** TRY IT **
The answer must consist of every line in the data below that holds the word "délka".

** PROVIDED RECORDS **
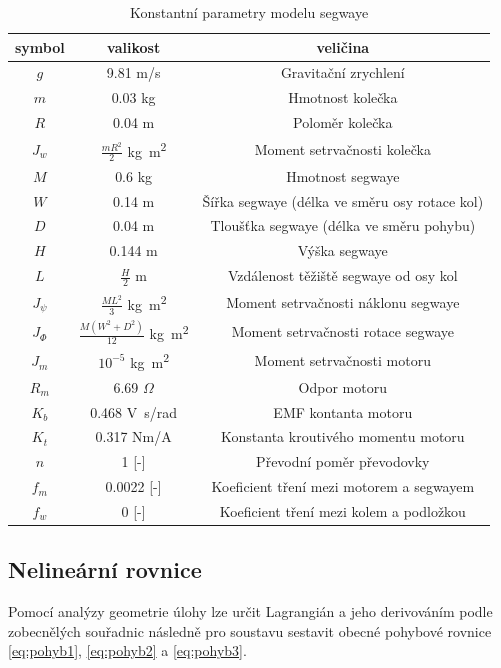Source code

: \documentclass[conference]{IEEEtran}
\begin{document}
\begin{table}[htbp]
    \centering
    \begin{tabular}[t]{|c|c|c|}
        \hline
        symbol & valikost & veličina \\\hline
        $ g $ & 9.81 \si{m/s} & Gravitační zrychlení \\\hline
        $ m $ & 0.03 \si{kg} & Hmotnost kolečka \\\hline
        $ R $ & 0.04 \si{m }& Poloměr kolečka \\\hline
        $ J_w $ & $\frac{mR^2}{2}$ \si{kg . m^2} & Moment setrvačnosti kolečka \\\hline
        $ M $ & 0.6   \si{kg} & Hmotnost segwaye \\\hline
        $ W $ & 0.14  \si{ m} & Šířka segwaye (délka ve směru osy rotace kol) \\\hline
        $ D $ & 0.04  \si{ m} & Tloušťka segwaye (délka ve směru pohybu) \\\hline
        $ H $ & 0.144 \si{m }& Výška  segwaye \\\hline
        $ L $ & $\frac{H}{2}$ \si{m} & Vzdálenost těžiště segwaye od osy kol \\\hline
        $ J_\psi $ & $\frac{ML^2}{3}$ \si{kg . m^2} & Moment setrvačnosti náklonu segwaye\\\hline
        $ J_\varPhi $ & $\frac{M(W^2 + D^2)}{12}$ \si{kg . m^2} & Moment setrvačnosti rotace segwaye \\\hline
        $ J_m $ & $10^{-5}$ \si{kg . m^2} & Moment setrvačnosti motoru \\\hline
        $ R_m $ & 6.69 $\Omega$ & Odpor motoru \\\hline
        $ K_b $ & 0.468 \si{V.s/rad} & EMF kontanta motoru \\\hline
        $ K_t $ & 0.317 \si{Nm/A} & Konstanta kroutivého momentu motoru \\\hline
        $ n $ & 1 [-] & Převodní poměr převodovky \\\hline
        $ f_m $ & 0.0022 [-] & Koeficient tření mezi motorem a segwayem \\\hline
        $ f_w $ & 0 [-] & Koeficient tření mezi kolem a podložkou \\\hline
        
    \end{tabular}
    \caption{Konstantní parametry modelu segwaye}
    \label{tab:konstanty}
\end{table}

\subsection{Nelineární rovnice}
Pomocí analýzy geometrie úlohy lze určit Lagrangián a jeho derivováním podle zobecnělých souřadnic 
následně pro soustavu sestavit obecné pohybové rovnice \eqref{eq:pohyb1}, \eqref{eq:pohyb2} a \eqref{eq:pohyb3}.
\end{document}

==

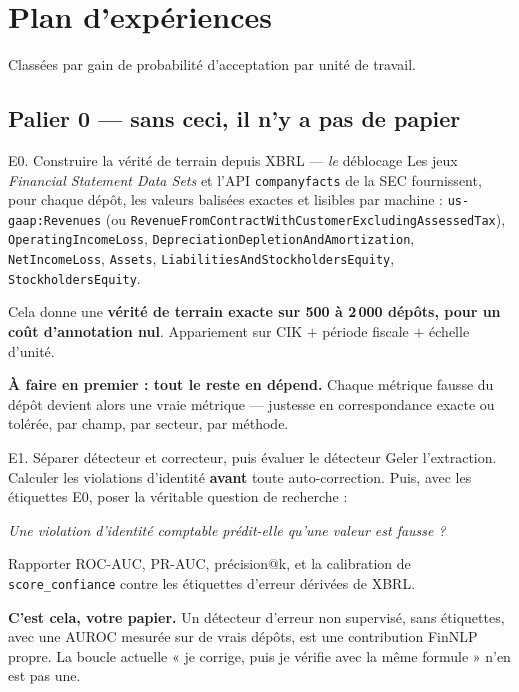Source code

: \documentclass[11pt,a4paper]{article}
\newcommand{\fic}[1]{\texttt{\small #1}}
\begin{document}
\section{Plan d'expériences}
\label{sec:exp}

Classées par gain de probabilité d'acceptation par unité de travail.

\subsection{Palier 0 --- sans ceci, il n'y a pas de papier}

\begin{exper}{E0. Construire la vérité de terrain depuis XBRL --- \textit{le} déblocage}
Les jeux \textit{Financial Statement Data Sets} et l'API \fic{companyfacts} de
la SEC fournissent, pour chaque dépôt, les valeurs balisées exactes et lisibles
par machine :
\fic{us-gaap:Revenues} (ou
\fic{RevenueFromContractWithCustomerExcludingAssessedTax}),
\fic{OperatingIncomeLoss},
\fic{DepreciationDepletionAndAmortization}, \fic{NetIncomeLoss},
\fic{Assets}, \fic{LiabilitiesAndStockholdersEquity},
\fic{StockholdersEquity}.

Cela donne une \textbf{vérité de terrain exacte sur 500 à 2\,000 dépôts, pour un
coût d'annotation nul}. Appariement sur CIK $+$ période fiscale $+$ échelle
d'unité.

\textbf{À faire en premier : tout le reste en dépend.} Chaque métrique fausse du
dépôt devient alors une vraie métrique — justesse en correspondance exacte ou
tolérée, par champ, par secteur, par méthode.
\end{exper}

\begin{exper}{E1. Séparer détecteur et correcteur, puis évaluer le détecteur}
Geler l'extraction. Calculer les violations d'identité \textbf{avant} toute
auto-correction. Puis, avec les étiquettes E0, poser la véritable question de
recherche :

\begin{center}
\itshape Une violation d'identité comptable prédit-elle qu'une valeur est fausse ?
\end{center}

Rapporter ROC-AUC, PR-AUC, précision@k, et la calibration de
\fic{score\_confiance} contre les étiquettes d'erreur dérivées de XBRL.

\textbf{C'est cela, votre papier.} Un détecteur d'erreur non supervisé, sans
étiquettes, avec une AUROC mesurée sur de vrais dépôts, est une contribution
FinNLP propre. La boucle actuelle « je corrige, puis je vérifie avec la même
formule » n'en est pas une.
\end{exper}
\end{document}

** SOLUTION **
        $ W $ & 0.14  \si{ m} & Šířka segwaye (délka ve směru osy rotace kol) \\\hline
        $ D $ & 0.04  \si{ m} & Tloušťka segwaye (délka ve směru pohybu) \\\hline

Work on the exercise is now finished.